Rendered images with source text
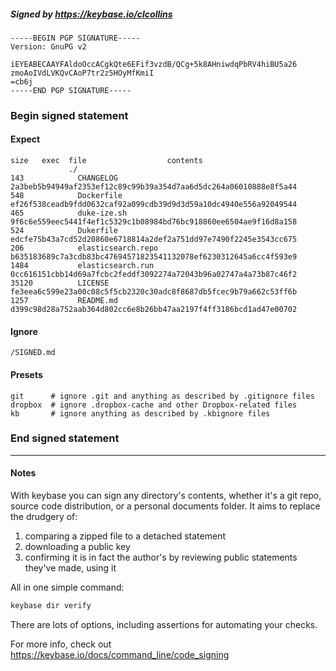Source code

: ##### Signed by https://keybase.io/clcollins
```
-----BEGIN PGP SIGNATURE-----
Version: GnuPG v2

iEYEABECAAYFAldoOccACgkQte6EFif3vzdB/QCg+5k8AHniwdqPbRV4hiBU5a26
zmoAoIVdLVKQvCAoP7tr2z5HOyMfKmiI
=cb6j
-----END PGP SIGNATURE-----

```

<!-- END SIGNATURES -->

### Begin signed statement 

#### Expect

```
size   exec  file                  contents                                                        
             ./                                                                                    
143            CHANGELOG           2a3beb5b94949af2353ef12c89c99b39a354d7aa6d5dc264a06010888e8f5a44
548            Dockerfile          ef26f538ceadb9fdd0632caf92a099cdb39d9d3d59a10dc4940e556a92049544
465            duke-ize.sh         9f6c6e559eec5441f4ef1c5329c1b08984bd76bc918860ee6504ae9f16d8a158
524            Dukerfile           edcfe75b43a7cd52d20860e6718814a2def2a751dd97e7490f2245e3543cc675
206            elasticsearch.repo  b635183689c7a3cdb83bc47694571823541132078ef6230312645a6cc4f593e9
1484           elasticsearch.run   0cc616151cbb14d69a7fcbc2feddf3092274a72043b96a02747a4a73b87c46f2
35120          LICENSE             fe3eea6c599e23a00c08c5f5cb2320c30adc8f8687db5fcec9b79a662c53ff6b
1257           README.md           d399c98d28a752aab364d802cc6e8b26bb47aa2197f4ff3186bcd1ad47e00702
```

#### Ignore

```
/SIGNED.md
```

#### Presets

```
git      # ignore .git and anything as described by .gitignore files
dropbox  # ignore .dropbox-cache and other Dropbox-related files    
kb       # ignore anything as described by .kbignore files          
```

<!-- summarize version = 0.0.9 -->

### End signed statement

<hr>

#### Notes

With keybase you can sign any directory's contents, whether it's a git repo,
source code distribution, or a personal documents folder. It aims to replace the drudgery of:

  1. comparing a zipped file to a detached statement
  2. downloading a public key
  3. confirming it is in fact the author's by reviewing public statements they've made, using it

All in one simple command:

```bash
keybase dir verify
```

There are lots of options, including assertions for automating your checks.

For more info, check out https://keybase.io/docs/command_line/code_signing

§ **Exercise aim**:
Copy the records above from the first line through the line containing "### Begin signed statement", both included, and leave out any pictures.

§ **Finished exercise**:
Source code

: ##### Signed by https://keybase.io/clcollins
```
-----BEGIN PGP SIGNATURE-----
Version: GnuPG v2

iEYEABECAAYFAldoOccACgkQte6EFif3vzdB/QCg+5k8AHniwdqPbRV4hiBU5a26
zmoAoIVdLVKQvCAoP7tr2z5HOyMfKmiI
=cb6j
-----END PGP SIGNATURE-----

```

<!-- END SIGNATURES -->

### Begin signed statement 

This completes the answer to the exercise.